Requirement >>
In the data below, which lines hold the word "chats"? Copy them.

Data extracts >>
- - - - - - -

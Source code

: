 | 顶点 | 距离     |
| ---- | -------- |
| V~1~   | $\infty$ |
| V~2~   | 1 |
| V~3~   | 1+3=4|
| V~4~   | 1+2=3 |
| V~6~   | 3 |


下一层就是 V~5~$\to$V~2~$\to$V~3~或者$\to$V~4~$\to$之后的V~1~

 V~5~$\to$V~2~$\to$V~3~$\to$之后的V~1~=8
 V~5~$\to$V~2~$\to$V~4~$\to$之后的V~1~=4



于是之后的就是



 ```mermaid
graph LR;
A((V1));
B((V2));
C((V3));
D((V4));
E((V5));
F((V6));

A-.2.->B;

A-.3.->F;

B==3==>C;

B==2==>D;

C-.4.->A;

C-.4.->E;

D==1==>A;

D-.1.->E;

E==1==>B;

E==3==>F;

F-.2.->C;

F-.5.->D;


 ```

- - - - - - -

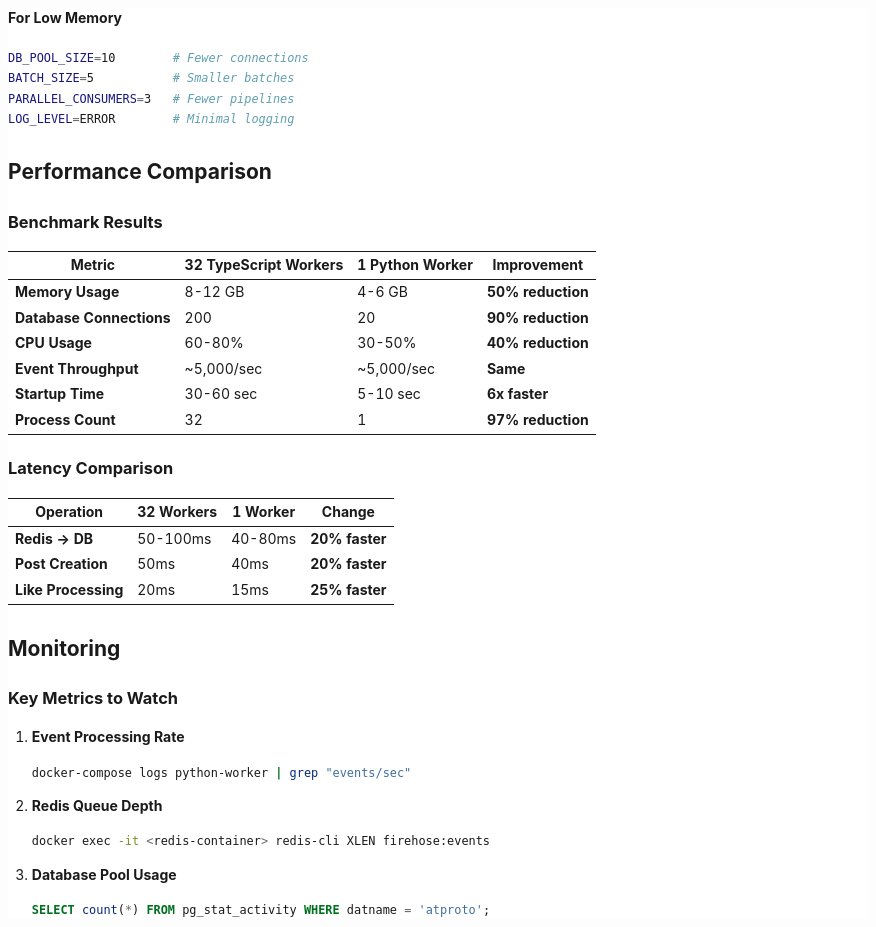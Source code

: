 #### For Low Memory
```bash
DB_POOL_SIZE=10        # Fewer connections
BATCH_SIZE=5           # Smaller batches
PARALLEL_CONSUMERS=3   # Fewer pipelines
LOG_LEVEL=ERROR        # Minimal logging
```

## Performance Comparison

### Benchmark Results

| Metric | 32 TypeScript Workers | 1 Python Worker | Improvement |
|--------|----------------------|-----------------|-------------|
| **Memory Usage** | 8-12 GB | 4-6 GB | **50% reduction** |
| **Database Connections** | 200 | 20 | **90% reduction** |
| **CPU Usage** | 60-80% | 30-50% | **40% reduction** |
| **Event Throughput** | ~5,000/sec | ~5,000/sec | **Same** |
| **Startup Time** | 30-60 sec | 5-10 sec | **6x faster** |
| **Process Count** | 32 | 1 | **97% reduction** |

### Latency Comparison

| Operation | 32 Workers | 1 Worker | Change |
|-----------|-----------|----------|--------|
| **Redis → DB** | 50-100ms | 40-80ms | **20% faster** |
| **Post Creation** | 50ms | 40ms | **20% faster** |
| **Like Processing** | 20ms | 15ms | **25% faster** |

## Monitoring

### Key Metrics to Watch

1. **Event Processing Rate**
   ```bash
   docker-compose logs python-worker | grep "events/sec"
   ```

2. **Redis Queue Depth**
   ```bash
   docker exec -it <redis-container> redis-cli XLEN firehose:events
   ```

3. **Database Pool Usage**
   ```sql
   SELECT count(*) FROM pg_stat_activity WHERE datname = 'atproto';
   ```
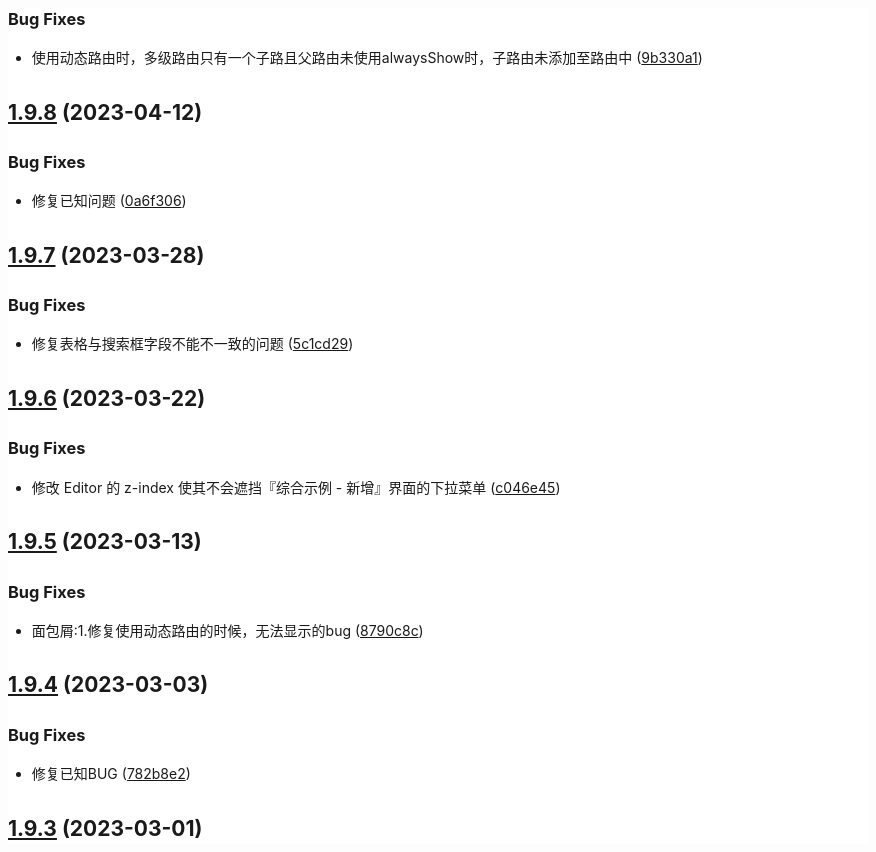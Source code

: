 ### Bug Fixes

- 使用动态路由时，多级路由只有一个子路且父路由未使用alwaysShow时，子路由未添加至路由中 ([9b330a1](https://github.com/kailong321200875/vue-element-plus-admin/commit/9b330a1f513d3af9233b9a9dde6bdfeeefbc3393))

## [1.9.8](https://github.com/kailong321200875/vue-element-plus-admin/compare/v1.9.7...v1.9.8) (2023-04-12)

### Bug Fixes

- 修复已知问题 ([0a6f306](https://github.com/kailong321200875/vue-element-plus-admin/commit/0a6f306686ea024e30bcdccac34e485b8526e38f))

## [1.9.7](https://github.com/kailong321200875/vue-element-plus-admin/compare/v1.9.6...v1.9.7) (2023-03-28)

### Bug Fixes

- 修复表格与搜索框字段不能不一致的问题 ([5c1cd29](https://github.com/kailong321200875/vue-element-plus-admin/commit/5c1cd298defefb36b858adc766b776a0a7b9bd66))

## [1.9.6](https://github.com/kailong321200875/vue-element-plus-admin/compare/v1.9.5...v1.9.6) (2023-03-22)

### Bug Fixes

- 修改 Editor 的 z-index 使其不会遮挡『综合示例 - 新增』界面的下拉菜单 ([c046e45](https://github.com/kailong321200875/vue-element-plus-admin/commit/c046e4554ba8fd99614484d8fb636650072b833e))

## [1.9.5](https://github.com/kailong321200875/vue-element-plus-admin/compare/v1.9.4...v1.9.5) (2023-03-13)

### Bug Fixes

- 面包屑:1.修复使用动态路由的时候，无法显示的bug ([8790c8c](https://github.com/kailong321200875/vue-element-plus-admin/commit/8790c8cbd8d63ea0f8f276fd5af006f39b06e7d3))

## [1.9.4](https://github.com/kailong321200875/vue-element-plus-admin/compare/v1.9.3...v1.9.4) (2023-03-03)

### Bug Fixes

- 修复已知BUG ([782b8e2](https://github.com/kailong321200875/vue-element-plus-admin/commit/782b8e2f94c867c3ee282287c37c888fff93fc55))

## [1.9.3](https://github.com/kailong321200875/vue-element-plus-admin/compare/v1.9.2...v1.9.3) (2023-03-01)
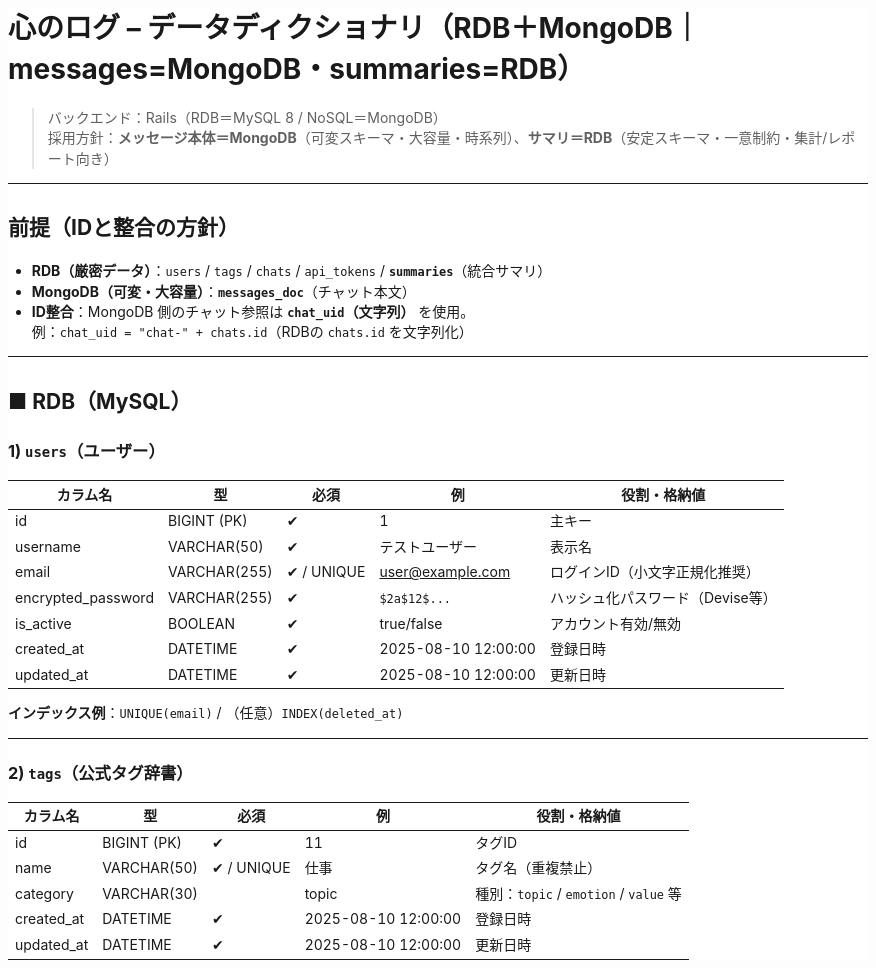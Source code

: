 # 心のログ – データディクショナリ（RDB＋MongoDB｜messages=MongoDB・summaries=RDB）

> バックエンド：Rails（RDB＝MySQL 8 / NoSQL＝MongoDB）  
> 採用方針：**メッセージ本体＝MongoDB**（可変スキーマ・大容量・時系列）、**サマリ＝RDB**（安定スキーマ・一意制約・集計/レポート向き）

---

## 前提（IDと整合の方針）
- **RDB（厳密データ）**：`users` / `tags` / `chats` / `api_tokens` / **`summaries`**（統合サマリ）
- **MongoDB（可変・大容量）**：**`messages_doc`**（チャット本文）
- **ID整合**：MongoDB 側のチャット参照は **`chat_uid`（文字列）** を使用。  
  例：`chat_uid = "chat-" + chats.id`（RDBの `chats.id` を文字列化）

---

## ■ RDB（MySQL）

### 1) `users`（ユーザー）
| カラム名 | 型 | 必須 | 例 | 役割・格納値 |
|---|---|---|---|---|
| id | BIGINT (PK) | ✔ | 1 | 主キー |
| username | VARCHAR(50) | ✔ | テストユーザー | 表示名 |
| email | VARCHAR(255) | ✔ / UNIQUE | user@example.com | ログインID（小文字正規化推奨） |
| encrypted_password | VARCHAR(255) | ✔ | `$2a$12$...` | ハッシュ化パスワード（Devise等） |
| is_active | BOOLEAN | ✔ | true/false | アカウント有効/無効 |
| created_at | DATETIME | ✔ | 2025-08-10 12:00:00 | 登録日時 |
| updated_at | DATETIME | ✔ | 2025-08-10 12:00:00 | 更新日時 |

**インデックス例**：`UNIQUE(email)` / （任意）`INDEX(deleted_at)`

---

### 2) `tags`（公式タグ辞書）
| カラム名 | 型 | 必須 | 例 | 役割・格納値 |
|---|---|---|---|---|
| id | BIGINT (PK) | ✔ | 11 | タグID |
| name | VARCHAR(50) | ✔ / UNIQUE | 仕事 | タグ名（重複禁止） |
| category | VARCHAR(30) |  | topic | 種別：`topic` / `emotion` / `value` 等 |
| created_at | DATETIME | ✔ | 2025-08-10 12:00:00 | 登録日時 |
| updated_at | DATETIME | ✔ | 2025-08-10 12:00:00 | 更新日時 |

- - - - - - -

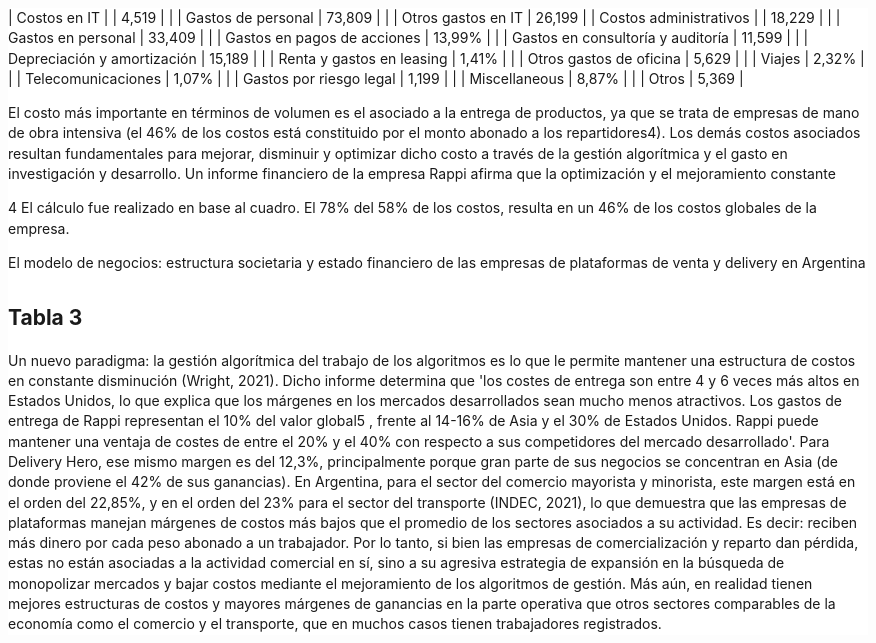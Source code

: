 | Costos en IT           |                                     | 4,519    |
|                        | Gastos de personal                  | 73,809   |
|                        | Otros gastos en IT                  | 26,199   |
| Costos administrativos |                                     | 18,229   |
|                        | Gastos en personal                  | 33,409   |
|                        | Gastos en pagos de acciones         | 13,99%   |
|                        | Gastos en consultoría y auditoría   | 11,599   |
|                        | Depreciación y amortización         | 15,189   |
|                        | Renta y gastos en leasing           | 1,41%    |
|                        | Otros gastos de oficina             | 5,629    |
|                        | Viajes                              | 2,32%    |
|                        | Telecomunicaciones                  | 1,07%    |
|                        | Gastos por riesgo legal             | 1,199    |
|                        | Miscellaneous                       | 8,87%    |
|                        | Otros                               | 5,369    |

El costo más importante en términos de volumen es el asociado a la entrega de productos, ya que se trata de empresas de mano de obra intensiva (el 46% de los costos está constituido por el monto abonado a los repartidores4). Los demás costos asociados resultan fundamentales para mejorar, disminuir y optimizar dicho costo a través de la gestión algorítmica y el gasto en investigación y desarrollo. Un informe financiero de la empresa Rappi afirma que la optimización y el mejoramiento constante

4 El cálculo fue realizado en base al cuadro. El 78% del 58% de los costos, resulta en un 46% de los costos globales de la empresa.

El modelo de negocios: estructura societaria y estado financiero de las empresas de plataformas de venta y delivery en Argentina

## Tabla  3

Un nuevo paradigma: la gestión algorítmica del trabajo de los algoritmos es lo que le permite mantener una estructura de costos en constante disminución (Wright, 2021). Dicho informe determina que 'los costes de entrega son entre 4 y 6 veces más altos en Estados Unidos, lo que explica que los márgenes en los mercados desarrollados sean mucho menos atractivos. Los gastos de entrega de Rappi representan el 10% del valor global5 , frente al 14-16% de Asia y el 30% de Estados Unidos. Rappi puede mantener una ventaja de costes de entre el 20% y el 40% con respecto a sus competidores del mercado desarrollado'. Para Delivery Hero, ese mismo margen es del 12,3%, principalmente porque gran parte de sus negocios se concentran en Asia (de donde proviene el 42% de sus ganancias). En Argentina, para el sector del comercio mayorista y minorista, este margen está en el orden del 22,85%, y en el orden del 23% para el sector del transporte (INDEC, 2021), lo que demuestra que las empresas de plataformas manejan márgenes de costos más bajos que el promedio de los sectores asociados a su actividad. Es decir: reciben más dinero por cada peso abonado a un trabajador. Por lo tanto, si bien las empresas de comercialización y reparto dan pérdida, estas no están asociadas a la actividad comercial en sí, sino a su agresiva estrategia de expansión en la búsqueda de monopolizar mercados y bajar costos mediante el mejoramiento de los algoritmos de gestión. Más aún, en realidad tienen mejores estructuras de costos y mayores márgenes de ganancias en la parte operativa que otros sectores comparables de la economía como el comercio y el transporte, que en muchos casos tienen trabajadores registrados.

- - - - - - -

Written answer >>
- **RDB（厳密データ）**：`users` / `tags` / `chats` / `api_tokens` / **`summaries`**（統合サマリ）
  例：`chat_uid = "chat-" + chats.id`（RDBの `chats.id` を文字列化）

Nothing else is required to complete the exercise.